No matter how big of a mistake you make – assuming it’s not illegal or meme-able – it will eventually be forgotten. And probably a lot sooner than your ego would like to think. Most people have too much going on in their world to remember one of your failures. I’m sure you’re great, but you’re not the center of everyone’s universe. All of us make mistakes and fail. Do you sit and dwell about the mistakes and failures of others? I hope not. I’m a pretty judgmental person, but even I don’t think much about it. Who has time for that?

Here’s another way to think about it. So many mega-famous celebrities have gone through some weird phases – some have even experienced major bouts of failure. But almost all of them pick themselves up and move on to the next thing, and the world forgets whatever happened in the past and embraces them. Does anyone remember that Angelina Jolie used to be a little out there? Today, most people think of her as poised and maybe even regal. But she used to walk around with Billy Bob Thornton’s blood in a vial around her neck. Let me repeat: Blood. In a vial. Around her neck.

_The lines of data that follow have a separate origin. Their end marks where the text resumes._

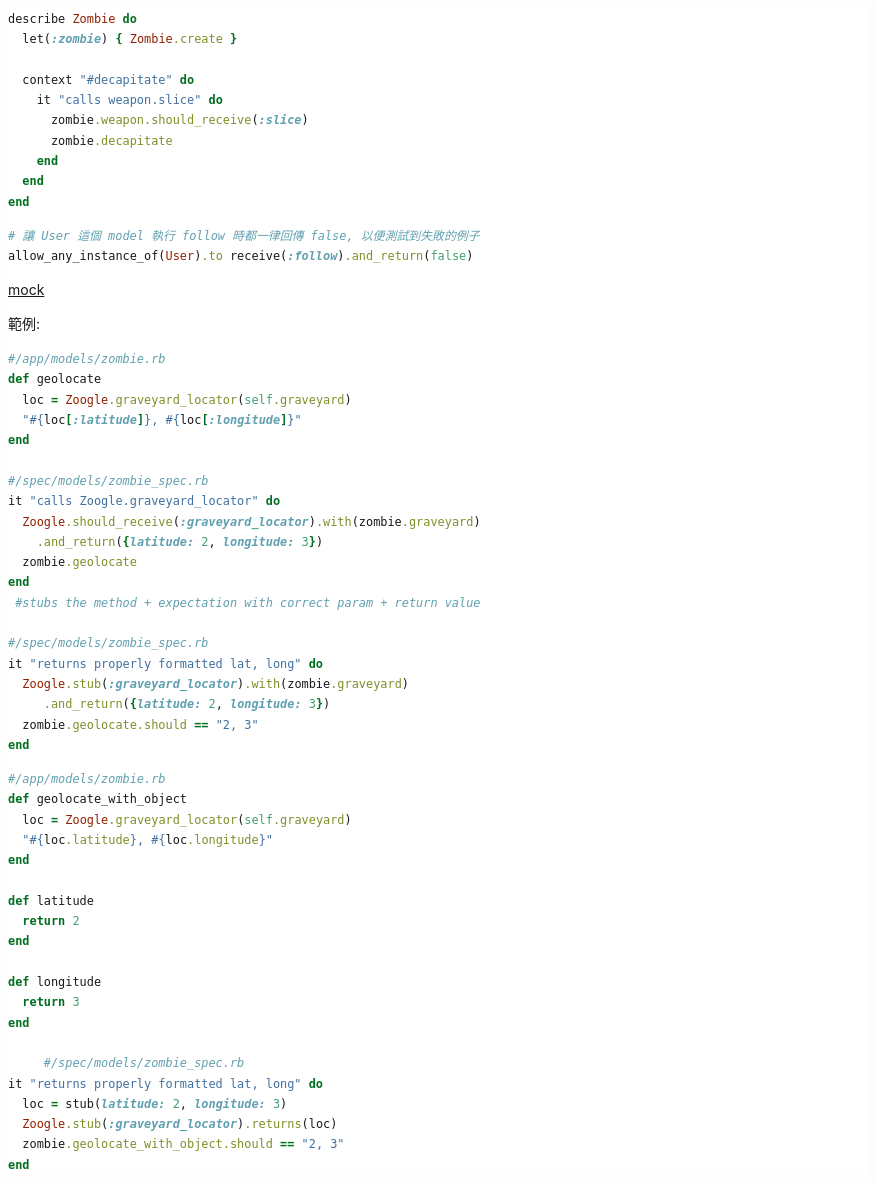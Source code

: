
 ```ruby
describe Zombie do
  let(:zombie) { Zombie.create }

  context "#decapitate" do
    it "calls weapon.slice" do
      zombie.weapon.should_receive(:slice)
      zombie.decapitate
    end
  end
end
```

```ruby
# 讓 User 這個 model 執行 follow 時都一律回傳 false, 以便測試到失敗的例子
allow_any_instance_of(User).to receive(:follow).and_return(false)
```
[mock](http://betterspecs.org/#mock)

範例:

```ruby
#/app/models/zombie.rb
def geolocate
  loc = Zoogle.graveyard_locator(self.graveyard)
  "#{loc[:latitude]}, #{loc[:longitude]}"
end

#/spec/models/zombie_spec.rb
it "calls Zoogle.graveyard_locator" do
  Zoogle.should_receive(:graveyard_locator).with(zombie.graveyard)
    .and_return({latitude: 2, longitude: 3})
  zombie.geolocate
end
￼#stubs the method + expectation with correct param + return value

#/spec/models/zombie_spec.rb
it "returns properly formatted lat, long" do
  Zoogle.stub(:graveyard_locator).with(zombie.graveyard)
     .and_return({latitude: 2, longitude: 3})
  zombie.geolocate.should == "2, 3"
end
```

```ruby
#/app/models/zombie.rb
def geolocate_with_object
  loc = Zoogle.graveyard_locator(self.graveyard)
  "#{loc.latitude}, #{loc.longitude}"
end

def latitude
  return 2
end

def longitude
  return 3 
end

￼￼￼￼￼#/spec/models/zombie_spec.rb
it "returns properly formatted lat, long" do
  loc = stub(latitude: 2, longitude: 3)
  Zoogle.stub(:graveyard_locator).returns(loc)
  zombie.geolocate_with_object.should == "2, 3"
end
```
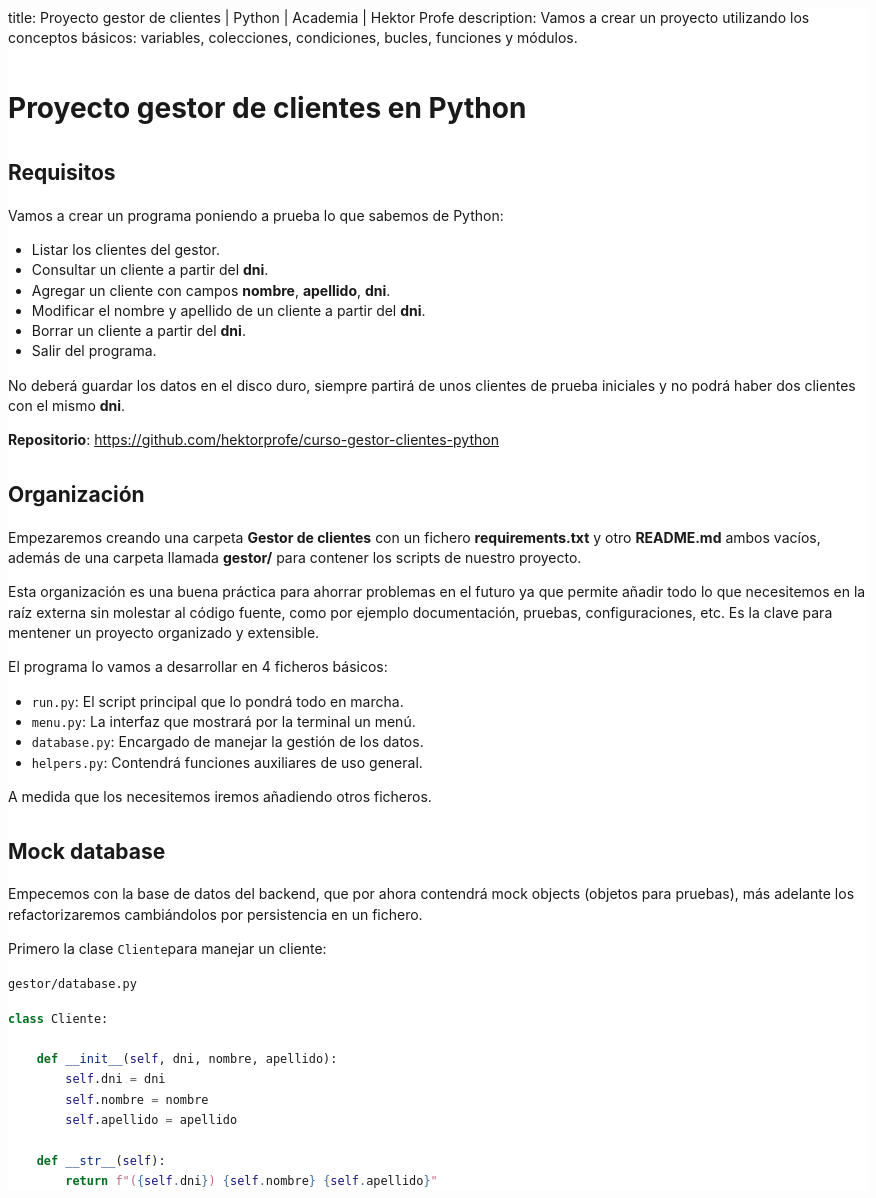 title: Proyecto gestor de clientes | Python | Academia | Hektor Profe
description: Vamos a crear un proyecto utilizando los conceptos básicos: variables, colecciones, condiciones, bucles, funciones y módulos.

# Proyecto gestor de clientes en Python

## Requisitos

Vamos a crear un programa poniendo a prueba lo que sabemos de Python:

- Listar los clientes del gestor.
- Consultar un cliente a partir del **dni**.
- Agregar un cliente con campos **nombre**, **apellido**, **dni**.
- Modificar el nombre y apellido de un cliente a partir del **dni**.
- Borrar un cliente a partir del **dni**.
- Salir del programa.

No deberá guardar los datos en el disco duro, siempre partirá de unos clientes de prueba iniciales y no podrá haber dos clientes con el mismo **dni**.

**Repositorio**: <a href="https://github.com/hektorprofe/curso-gestor-clientes-python" target="_blank">https://github.com/hektorprofe/curso-gestor-clientes-python</a>

## Organización

Empezaremos creando una carpeta **Gestor de clientes** con un fichero **requirements.txt** y otro **README.md** ambos vacíos, además de una carpeta llamada **gestor/** para contener los scripts de nuestro proyecto.

Esta organización es una buena práctica para ahorrar problemas en el futuro ya que permite añadir todo lo que necesitemos en la raíz externa sin molestar al código fuente, como por ejemplo documentación, pruebas, configuraciones, etc. Es la clave para mentener un proyecto organizado y extensible.

El programa lo vamos a desarrollar en 4 ficheros básicos:

- `run.py`: El script principal que lo pondrá todo en marcha.
- `menu.py`: La interfaz que mostrará por la terminal un menú.
- `database.py`: Encargado de manejar la gestión de los datos.
- `helpers.py`: Contendrá funciones auxiliares de uso general.

A medida que los necesitemos iremos añadiendo otros ficheros.

## Mock database

Empecemos con la base de datos del backend, que por ahora contendrá mock objects (objetos para pruebas), más adelante los refactorizaremos cambiándolos por persistencia en un fichero.

Primero la clase `Cliente`para manejar un cliente:

`gestor/database.py`

```python
class Cliente:

    def __init__(self, dni, nombre, apellido):
        self.dni = dni
        self.nombre = nombre
        self.apellido = apellido

    def __str__(self):
        return f"({self.dni}) {self.nombre} {self.apellido}"
```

No matter how big of a failure or embarrassment you might experience today, you can recover. And you will have learned so much. You’re probably better off if you fail miserably – America loves a comeback story.

4) Quitters never win – or do they?

I listened to an awesome Freakonomics podcast that was all about quitting (The Upside of Quitting, September 2011). The episode explored the saying, “Quitters never win and winners never quit.” The show interviewed two men who were promising baseball stars in high school, went into the minor leagues and…that was it. One guy played for six or seven seasons before accepting that he would never make it into the major leagues, so he quit and moved on. Another guy had been playing in the minors for 16 seasons at the time the show aired – he was in his early 30s – and wouldn’t stop because he didn’t want to be a quitter. After 16 seasons of low pay (while supporting a family) and dwindling chances of “succeeding,” doesn’t quitting sound like the best option? Not for him.

This doesn’t mean that you should quit whenever things get hard. And no one can tell you when it’s time to quit or when it’s time to hunker down and keep up the persistence. But I think we know the answer in our gut.

It’s also important to note that just because you’ve deemed one aspect of your dream or task a failure, it doesn’t mean you have to abandon the whole project. Minor league baseball players might find a coaching gig or a totally different but related route as a financial advisor to athletes. While they might not be destined to be a major league star, they still have relevant experience that can be channeled in a different way.

5) Failure today might lead to success tomorrow.

I’ve started a number of blogs, none of which have met the levels of success that I had hoped. The first two were really just for fun – places where I could rant about irritating and questionable human behavior. One was about health and wellness – I took it seriously for about 20 minutes. After a few weeks of posting maybe every other week, I just stopped entirely.

My most recent blog was a lifestyle blog that featured outfit posts, product reviews and a few rants here and there. I created a Facebook page for the blog and invited a bunch of friends and family. This is the one I wanted to take off, but it just wasn’t happening. I can list a bunch of reasons why, but the biggest piece is that while I love shopping and buying clothes, I’m just really not that fashionable. And a moderately fashionable lifestyle blogger typically doesn’t garner much attention.

I could keep focusing on it, putting lots of time into it. Or I could move on to the next thing. I learned a lot throughout the process – even things unrelated to my blog – and it helped me to think more intently about what I’d want my next experiment to be.

In conclusion

In the end, that’s what failure is really all about: Learning. If you are a hard worker, you can recover from almost any failure. If you follow these five tips, your life will be easier (because you’ve let go of unimportant people’s opinions), more fulfilling (because you’re developing new skills and reaching unknown potential) and probably more successful (because you’ll be able to quickly weed through all the stuff you aren’t meant to do).

I wish you lots of successful failures in your future.